高度経済成長期に普及した、工業素材や加工技術を取り入れた芸術表現たち
戦後日本において、抽象彫刻家・造形作家として活躍した多田美波(1924~2014)。生涯でおよそ200点の彫刻作品と、500点に及ぶ建築関連作品を手がけた。美術館という枠にとどまらず、公園、駅、市庁舎、ホテル、劇場など、都市のさまざまな場所に作品を残し、長年にわたり人々の生活空間の一部を形つくってきた。
広報担当者は、「美術・建築・デザインの領域を往還しながら活動した多田美波の仕事を総覧する、没後初となる大規模回顧展です。約1500平方メートルの地下展示室と、隣接する屋外展示エリアを使用し、約70年にわたる創作の軌跡を空間全体で展覧します。さらに、本展では多田美波研究所の協力のもと、現存しない作品や建築と不可分な照明作品を一部再制作・再構成、美術館の空間においてあらためて展示し、多田が追求した光の造形を間近に体感する機会を創出します」と見どころを語る。
光を単なる効果ではなく造形の中心として据え、美術、プロダクトデザイン、インテリア、建築を横断しながら空間そのものに働きかける実践によって、独自の立ち位置を築いた多田。その圧倒的な創作空間を間近に体感できる。
現存しない作品も原寸大で復元されて登場
今回の展示では、多田美波研究所の協力のもと、現存しない作品群を再制作・再構成。銀座・松屋サロンに設置され、多田が皇居・新宮殿の光造形を委託される契機となった記念碑的作品「チェーンデリア」(1963)など、現存しない作品が原寸大で復元される。また、『リーガロイヤルホテル大阪』 ヴィニェット コレクションの光造形《瑞雲》(1973)の一部が、制作当時のクリスタルガラス・パーツ約3000個を用いて再構成されているのも見どころだ。

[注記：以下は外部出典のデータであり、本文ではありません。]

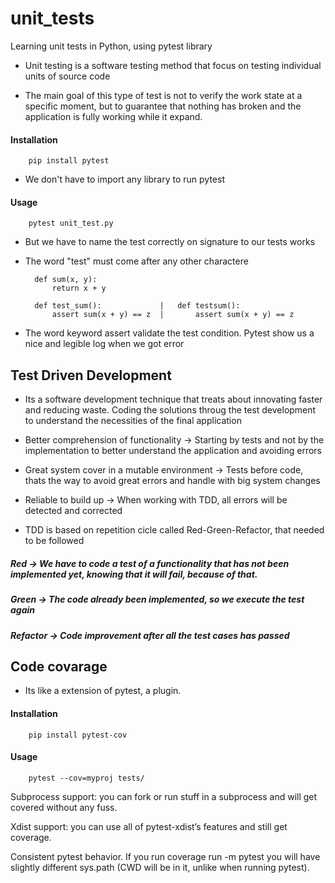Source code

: # unit_tests

Learning unit tests in Python, using pytest library


* Unit testing is a software testing method that focus on testing individual units of source code

* The main goal of this type of test is not to verify the work state at a specific moment, but to guarantee that nothing has broken and the application is fully working while it expand.

#### Installation

        pip install pytest
    

* We don't have to import any library to run pytest

#### Usage

        pytest unit_test.py

* But we have to name the test correctly on signature to our tests works
* The word "test" must come after any other charactere

        def sum(x, y):
            return x + y

        def test_sum():             |   def testsum():
            assert sum(x + y) == z  |       assert sum(x + y) == z

* The word keyword assert validate the test condition. Pytest show us a nice and legible log when we got error

## Test Driven Development

* Its a software development technique that treats about innovating faster and reducing waste. Coding the solutions throug the test development to understand the necessities of the final application

* Better comprehension of functionality -> Starting by tests and not by the implementation to better understand the application and avoiding errors

* Great system cover in a mutable environment -> Tests before code, thats the way to avoid great errors and handle with big system changes

* Reliable to build up -> When working with TDD, all errors will be detected and corrected


* TDD is based on repetition cicle called Red-Green-Refactor, that needed to be followed

##### Red -> We have to code a test of a functionality that has not been implemented yet, knowing that it will fail, because of that.

##### Green -> The code already been implemented, so we execute the test again

##### Refactor -> Code improvement after all the test cases has passed


## Code covarage

* Its like a extension of pytest, a plugin. 

#### Installation

        pip install pytest-cov

#### Usage

        pytest --cov=myproj tests/
        
Subprocess support: you can fork or run stuff in a subprocess and will get covered without any fuss.

Xdist support: you can use all of pytest-xdist’s features and still get coverage.

Consistent pytest behavior. If you run coverage run -m pytest you will have slightly different sys.path (CWD will be in it, unlike when running pytest).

多田が追求した光の造形とはどんなものだったのか。これらの試みを通して間近に体感してみたい。
開催概要
「多田美波―光、凛と ゆれる」
開催期間:2026年8月29日(土)~12月6日(日)
開催時間:10:00~18:00(11月の毎金曜日は~20:00、入館は閉館30分前まで)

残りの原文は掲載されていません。